Если следовать Миронову, то, пришло время скорректировать негативный портрет самодержавия и правительства с их большими распорядительными полномочиями, особенно с учетом основного государственного закона 1906 г. Их политика, как считает Миронов, была как раз объективной и абсолютно целенаправленной, т.к. Россия не созрела еще для парламентской демократии и либеральные преобразования были бы утопичными. Миронов утверждает, что вина лежала на (либеральном) обществе, не желавшем кооперироваться с властью, искать компромисса с ней и что, в конечном счете, общество искало только конфликта с государством. Перечисленными обстоятельствами Миронов объясняет государственный переворот 3 июня 1907 г.[47]
При всей критике, следует признать монографию Б.Н. Миронова пионерской. Со своим многоуровневым синтезом российской социальной истории Миронов ступил на новую землю: ни один историк не пытался до него осуществить столь амбиционный проект. Возможно, это не случайно: несомненно, что подобное предприятие зависит от индивидуальных возможностей.

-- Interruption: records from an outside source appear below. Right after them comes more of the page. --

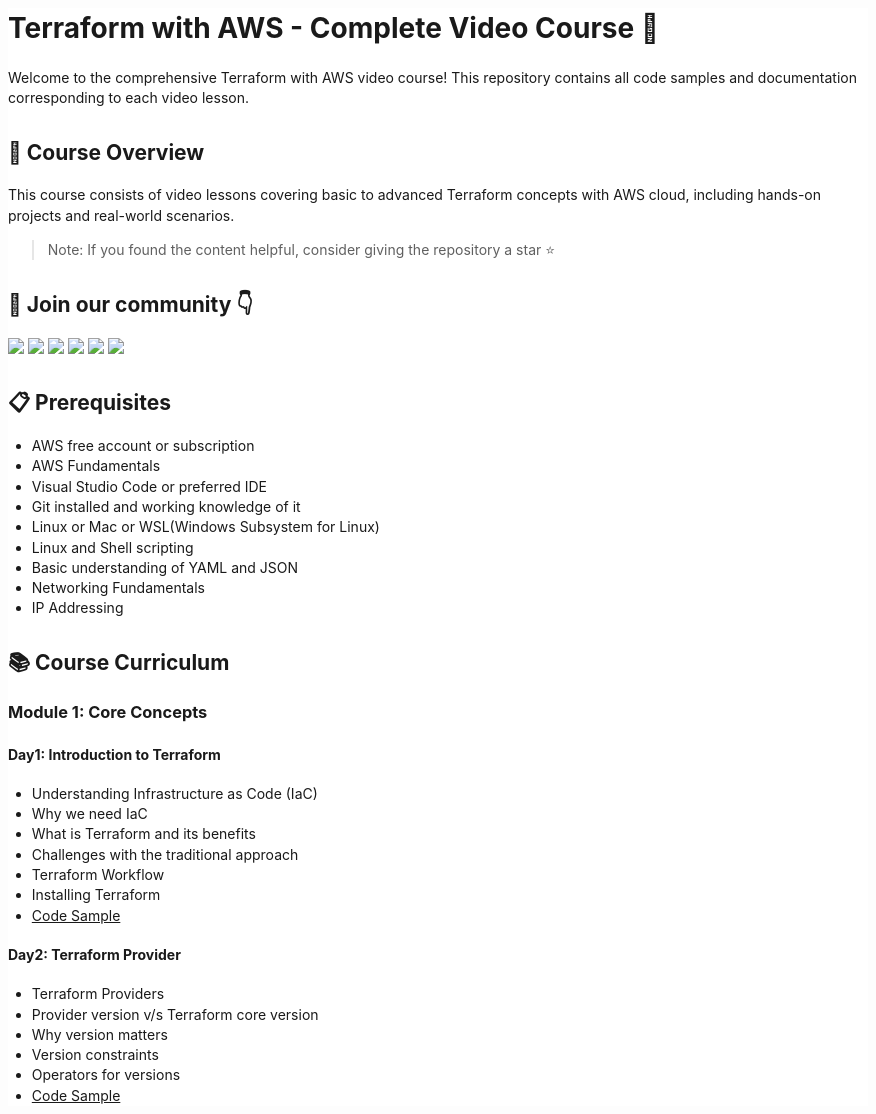 # Terraform with AWS - Complete Video Course 🚀

Welcome to the comprehensive Terraform with AWS video course! This repository contains all code samples and documentation corresponding to each video lesson.

## 🎯 Course Overview
This course consists of video lessons covering basic to advanced Terraform concepts with AWS cloud, including hands-on projects and real-world scenarios.

>Note: If you found the content helpful, consider giving the repository a star ⭐

## 🔗 Join our community 👇

<a href="https://youtube.com/@techtutorialswithpiyush"><img src="https://www.freeiconspng.com/thumbs/youtube-icon/video-youtube-icon--14.png" height="60px"></img></a>
<a href="https://discord.com/invite/FMtJ2bVRUE"><img src="https://img.icons8.com/color/2x/discord--v2.png" height="60px"></img></a>
<a href="https://github.com/piyushsachdeva/"><img src="https://user-images.githubusercontent.com/91791257/235086411-9ec7aa5e-c095-44ce-b9e6-57b3bc3fead2.png" height="60px"></img></a>
<a href="https://twitter.com/thecloudopscomm"><img src="https://i.postimg.cc/pVqVTNJd/X-logo.png" height="60px"></img></a>
<a href="https://www.linkedin.com/company/thecloudopscomm/"><img src="https://img.icons8.com/fluency/2x/linkedin.png" height="60px"></img></a>
<a href="https://www.instagram.com/techtutorialswithpiyush/"><img src="https://user-images.githubusercontent.com/91791257/235086447-47658b7b-71fa-4baf-830a-3ba9b3a76a47.png" height="60px"></img></a>

## 📋 Prerequisites
- AWS free account or subscription
- AWS Fundamentals
- Visual Studio Code or preferred IDE
- Git installed and working knowledge of it
- Linux or Mac or WSL(Windows Subsystem for Linux)
- Linux and Shell scripting
- Basic understanding of YAML and JSON
- Networking Fundamentals
- IP Addressing

## 📚 Course Curriculum

### Module 1: Core Concepts

#### Day1: Introduction to Terraform
- Understanding Infrastructure as Code (IaC)
- Why we need IaC
- What is Terraform and its benefits
- Challenges with the traditional approach
- Terraform Workflow
- Installing Terraform
- [Code Sample](/lessons/day01/)

#### Day2: Terraform Provider
- Terraform Providers
- Provider version v/s Terraform core version
- Why version matters
- Version constraints
- Operators for versions
- [Code Sample](/lessons/day02/)

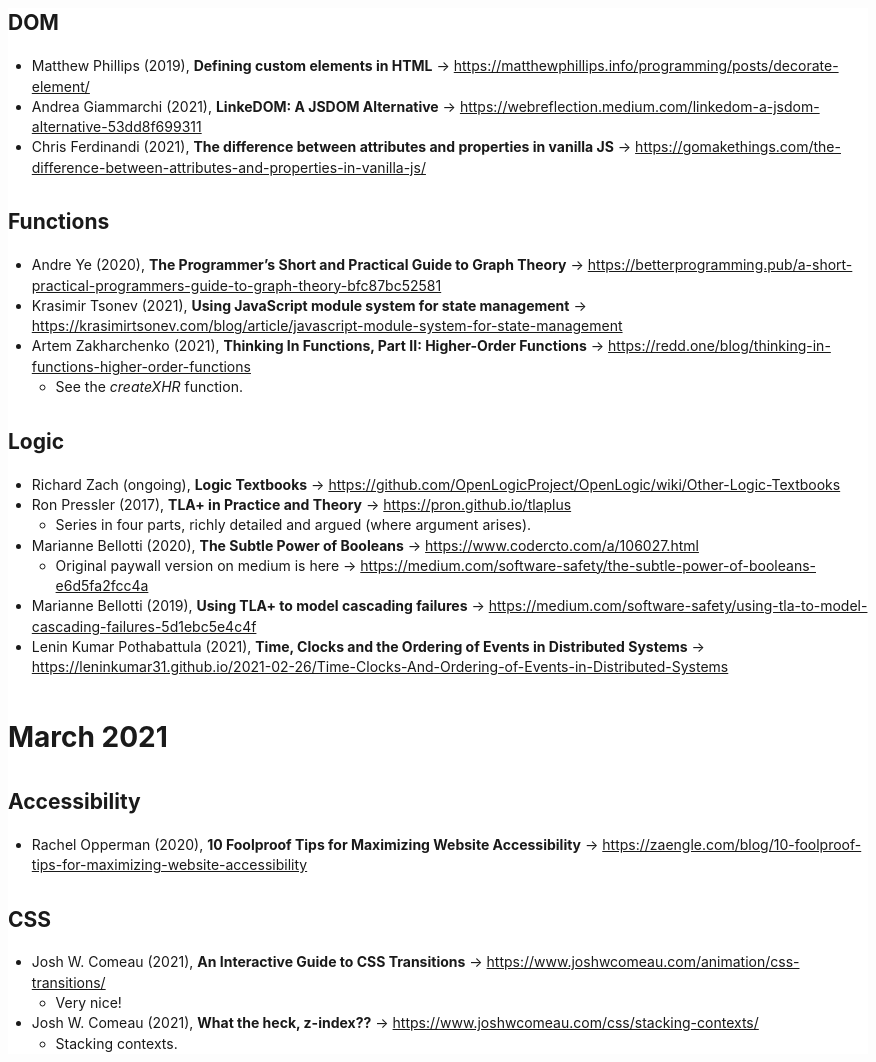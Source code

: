 ## DOM

+ Matthew Phillips (2019), **Defining custom elements in HTML** &#8594; https://matthewphillips.info/programming/posts/decorate-element/
+ Andrea Giammarchi (2021), **LinkeDOM: A JSDOM Alternative** &#8594; https://webreflection.medium.com/linkedom-a-jsdom-alternative-53dd8f699311
+ Chris Ferdinandi (2021), **The difference between attributes and properties in vanilla JS** &#8594; https://gomakethings.com/the-difference-between-attributes-and-properties-in-vanilla-js/

## Functions

+ Andre Ye (2020), **The Programmer’s Short and Practical Guide to Graph Theory** &#8594; https://betterprogramming.pub/a-short-practical-programmers-guide-to-graph-theory-bfc87bc52581
+ Krasimir Tsonev (2021), **Using JavaScript module system for state management** &#8594; https://krasimirtsonev.com/blog/article/javascript-module-system-for-state-management
+ Artem Zakharchenko (2021), **Thinking In Functions, Part II: Higher-Order Functions** &#8594; https://redd.one/blog/thinking-in-functions-higher-order-functions
  + See the *createXHR* function.

## Logic

+ Richard Zach (ongoing), **Logic Textbooks** &#8594; https://github.com/OpenLogicProject/OpenLogic/wiki/Other-Logic-Textbooks
+ Ron Pressler (2017), **TLA+ in Practice and Theory** &#8594; https://pron.github.io/tlaplus
  - Series in four parts, richly detailed and argued (where argument arises).
+ Marianne Bellotti (2020), **The Subtle Power of Booleans** &#8594; https://www.codercto.com/a/106027.html
  - Original paywall version on medium is here &#8594; https://medium.com/software-safety/the-subtle-power-of-booleans-e6d5fa2fcc4a
+ Marianne Bellotti (2019), **Using TLA+ to model cascading failures** &#8594; https://medium.com/software-safety/using-tla-to-model-cascading-failures-5d1ebc5e4c4f
+ Lenin Kumar Pothabattula (2021), **Time, Clocks and the Ordering of Events in Distributed Systems** &#8594; https://leninkumar31.github.io/2021-02-26/Time-Clocks-And-Ordering-of-Events-in-Distributed-Systems


# March 2021

## Accessibility

+ Rachel Opperman (2020), **10 Foolproof Tips for Maximizing Website Accessibility** &#8594; https://zaengle.com/blog/10-foolproof-tips-for-maximizing-website-accessibility

## CSS

+ Josh W. Comeau (2021), **An Interactive Guide to CSS Transitions** &#8594; https://www.joshwcomeau.com/animation/css-transitions/
  - Very nice!
+ Josh W. Comeau (2021), **What the heck, z-index??** &#8594; https://www.joshwcomeau.com/css/stacking-contexts/
  - Stacking contexts.
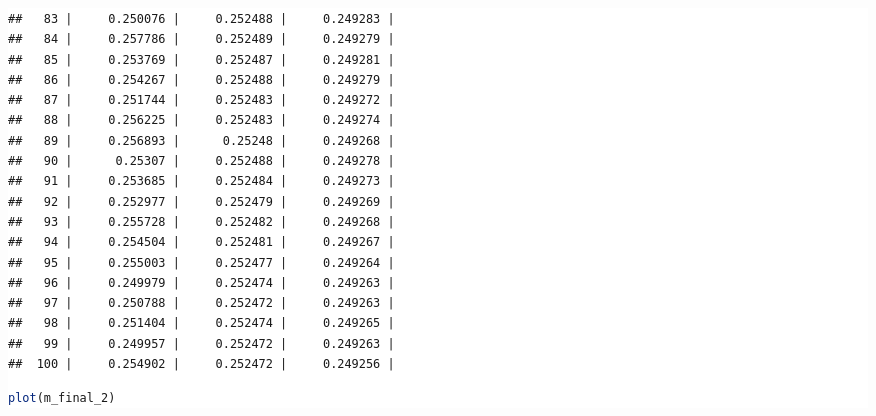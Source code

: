     ##   83 |     0.250076 |     0.252488 |     0.249283 |
    ##   84 |     0.257786 |     0.252489 |     0.249279 |
    ##   85 |     0.253769 |     0.252487 |     0.249281 |
    ##   86 |     0.254267 |     0.252488 |     0.249279 |
    ##   87 |     0.251744 |     0.252483 |     0.249272 |
    ##   88 |     0.256225 |     0.252483 |     0.249274 |
    ##   89 |     0.256893 |      0.25248 |     0.249268 |
    ##   90 |      0.25307 |     0.252488 |     0.249278 |
    ##   91 |     0.253685 |     0.252484 |     0.249273 |
    ##   92 |     0.252977 |     0.252479 |     0.249269 |
    ##   93 |     0.255728 |     0.252482 |     0.249268 |
    ##   94 |     0.254504 |     0.252481 |     0.249267 |
    ##   95 |     0.255003 |     0.252477 |     0.249264 |
    ##   96 |     0.249979 |     0.252474 |     0.249263 |
    ##   97 |     0.250788 |     0.252472 |     0.249263 |
    ##   98 |     0.251404 |     0.252474 |     0.249265 |
    ##   99 |     0.249957 |     0.252472 |     0.249263 |
    ##  100 |     0.254902 |     0.252472 |     0.249256 |

``` r
plot(m_final_2)
```
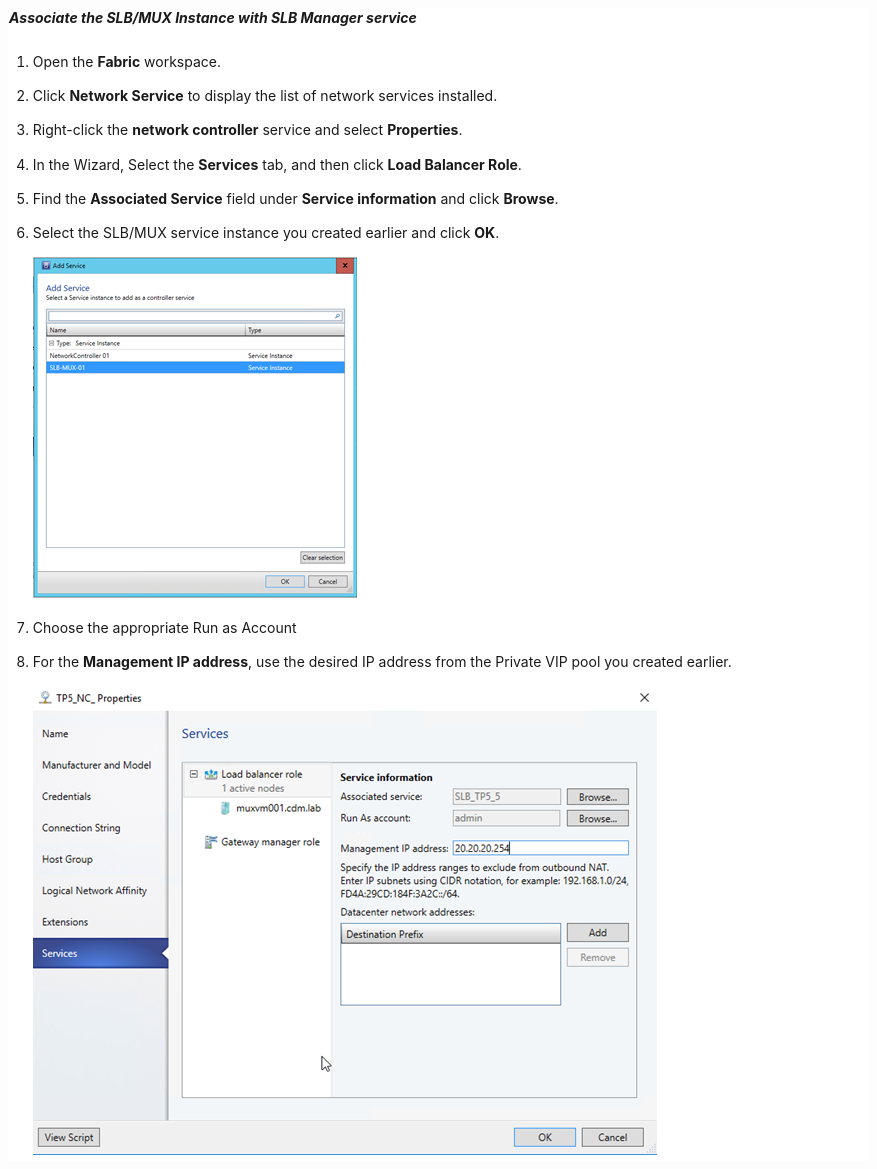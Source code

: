 ##### Associate the SLB/MUX Instance with SLB Manager service

1.  Open the **Fabric** workspace.

2.  Click **Network Service** to display the list of network services installed.

3.  Right-click the **network controller** service and select **Properties**.

4.  In the Wizard, Select the **Services** tab, and then click **Load Balancer Role**.

5.  Find the **Associated Service** field under **Service information** and click **Browse**.

6.  Select the SLB/MUX service instance you created earlier and click **OK**.

    ![VMM Add Service](../../media/VMM-Add-Service.png)

7.  Choose the appropriate Run as Account

8.  For the **Management IP address**, use the desired IP address from the Private VIP pool you created earlier.

    ![VMM NC Properties SLBMUX](../../media/VMM-NC-Properties-SLBMUX.png)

Ввиду широты исследования и его плотности один человек не в состоянии представить более чем двухсотлетнюю социальную историю страны на соответствующем качественном уровне. Несмотря на интеллектуальную подготовку Миронова и его начитанность, которую подтверждает буквально каждая сноска, монографию нельзя отнести к разряду удавшихся. Тем не менее, “Социальная история России” останется в обозримом будущем единственной в своем роде: только немногие были бы способны написать подобного объема исследование, и маловероятно, что кто-нибудь последует вскоре примеру Б.Н. Миронова.